How much objectivity is at play here do you think?


In your case? Zero.
0 Replies
 
BumbleBeeBoogie
 
  1  
Reply Sun 17 Jul, 2005 08:59 am
BBB
I have no respect for people who put their political party's interests before that of their country. That kind of chauvinism deserves contempt.

BBB
0 Replies
 
Cycloptichorn
 
  1  
Reply Sun 17 Jul, 2005 09:22 am
TIME is pimping Cooper's piece online today.

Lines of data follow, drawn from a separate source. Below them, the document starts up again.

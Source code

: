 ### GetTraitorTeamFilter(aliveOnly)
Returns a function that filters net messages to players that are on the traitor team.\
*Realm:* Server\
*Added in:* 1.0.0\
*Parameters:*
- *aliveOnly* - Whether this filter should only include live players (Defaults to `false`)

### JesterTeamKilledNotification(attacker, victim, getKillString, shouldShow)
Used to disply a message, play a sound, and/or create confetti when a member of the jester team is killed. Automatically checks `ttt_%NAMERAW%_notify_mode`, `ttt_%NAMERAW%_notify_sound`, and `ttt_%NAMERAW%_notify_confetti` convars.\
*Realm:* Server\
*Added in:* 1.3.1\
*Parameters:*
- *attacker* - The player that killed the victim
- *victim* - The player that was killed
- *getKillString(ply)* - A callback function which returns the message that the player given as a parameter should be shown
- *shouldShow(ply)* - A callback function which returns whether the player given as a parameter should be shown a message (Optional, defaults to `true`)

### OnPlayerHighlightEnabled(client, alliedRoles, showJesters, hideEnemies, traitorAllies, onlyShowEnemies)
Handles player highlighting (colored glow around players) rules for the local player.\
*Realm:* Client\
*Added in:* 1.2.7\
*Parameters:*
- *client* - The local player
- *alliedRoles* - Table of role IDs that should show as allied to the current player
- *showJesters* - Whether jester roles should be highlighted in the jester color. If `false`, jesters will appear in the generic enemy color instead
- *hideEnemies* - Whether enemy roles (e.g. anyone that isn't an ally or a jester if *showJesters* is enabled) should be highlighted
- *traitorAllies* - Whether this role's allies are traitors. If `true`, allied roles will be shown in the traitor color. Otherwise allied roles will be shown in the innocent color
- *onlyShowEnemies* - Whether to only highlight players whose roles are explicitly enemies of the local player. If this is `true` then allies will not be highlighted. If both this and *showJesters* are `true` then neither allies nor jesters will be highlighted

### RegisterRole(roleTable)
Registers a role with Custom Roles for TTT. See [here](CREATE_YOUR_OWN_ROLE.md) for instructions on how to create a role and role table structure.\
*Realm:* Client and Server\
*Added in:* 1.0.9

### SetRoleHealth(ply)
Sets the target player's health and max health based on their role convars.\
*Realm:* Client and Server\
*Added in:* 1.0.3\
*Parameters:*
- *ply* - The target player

I don't have the whole thing, but here's some juicy snippets that you may like, or hate, depending on which side of the story you are on.

Quote:
Patrick Fitzgerald, the special counsel, told me that he would prefer that I not discuss the matter, and I suspect he said the same thing to White House officials who are now treating his request as a command and refusing to comment on the case.
...

These grand jurors did not seem the types to passively indict a ham sandwich. I would say one-third of my 2 1/2 hours of testimony was spent answering their questions, not the prosecutor's, although he posed them on their behalf. I began to take notes but then was told I had to stop, so I'm reliant on memory.
...
I told the grand jurors that I was curious about Wilson when I called Karl Rove on Friday, July 11...... But then, I recall, she said something like, "Hang on," and I was transferred to him. I recall saying something like, "I'm writing about Wilson," before he interjected. "Don't get too far out on Wilson," he told me. I started taking notes on my computer, and while an e-mail I sent moments after the call has been leaked, my notes have not been.
In fact, I told the grand jury, Rove told me the conversation was on "deep background." I explained to the grand jury that I take the term to mean that I can use the material but not quote it, and that I must keep the identity of my source confidential.
..
Rove told me material was going to be declassified in the coming days that would cast doubt on Wilson's mission and his findings.
..
As for Wilson's wife, I told the grand jury I was certain that Rove never used her name and that, indeed, I did not learn her name until the following week, when I either saw it in Robert Novak's column or Googled her, I can't recall which. Rove did, however, clearly indicate that she worked at the "agency"--by that, I told the grand jury, I inferred that he obviously meant the CIA and not, say, the Environmental Protection Agency. Rove added that she worked on "WMD" (the abbreviation for weapons of mass destruction) issues and that she was responsible for sending Wilson. This was the first time I had heard anything about Wilson's wife.
...
Rove never once indicated to me that she had any kind of covert status. I told the grand jury something else about my conversation with Rove. Although it's not reflected in my notes or subsequent e-mails, I have a distinct memory of Rove ending the call by saying, "I've already said too much." This could have meant he was worried about being indiscreet, or it could have meant he was late for a meeting or something else. I don't know, but that sign-off has been in my memory for two years.
...
A surprising line of questioning had to do with, of all things, welfare reform. The prosecutor asked if I had ever called Mr. Rove about the topic of welfare reform. Just the day before my grand jury testimony Rove's lawyer, Robert Luskin, had told journalists that when I telephoned Rove that July, it was about welfare reform and that I suddenly switched topics to the Wilson matter. After my grand jury appearance, I did go back and review my e-mails from that week, and it seems as if I was, at the beginning of the week, hoping to publish an article in TIME on lessons of the 1996 welfare-reform law, but the article got put aside, as often happens when news overtakes story plans. My welfare-reform story ran as a short item two months later, and I was asked about it extensively. To me this suggested that Rove may have testified that we had talked about welfare reform, and indeed earlier in the week, I may have left a message with his office asking if I could talk to him about welfare reform. But I can't find any record of talking about it with him on July 11, and I don't recall doing so.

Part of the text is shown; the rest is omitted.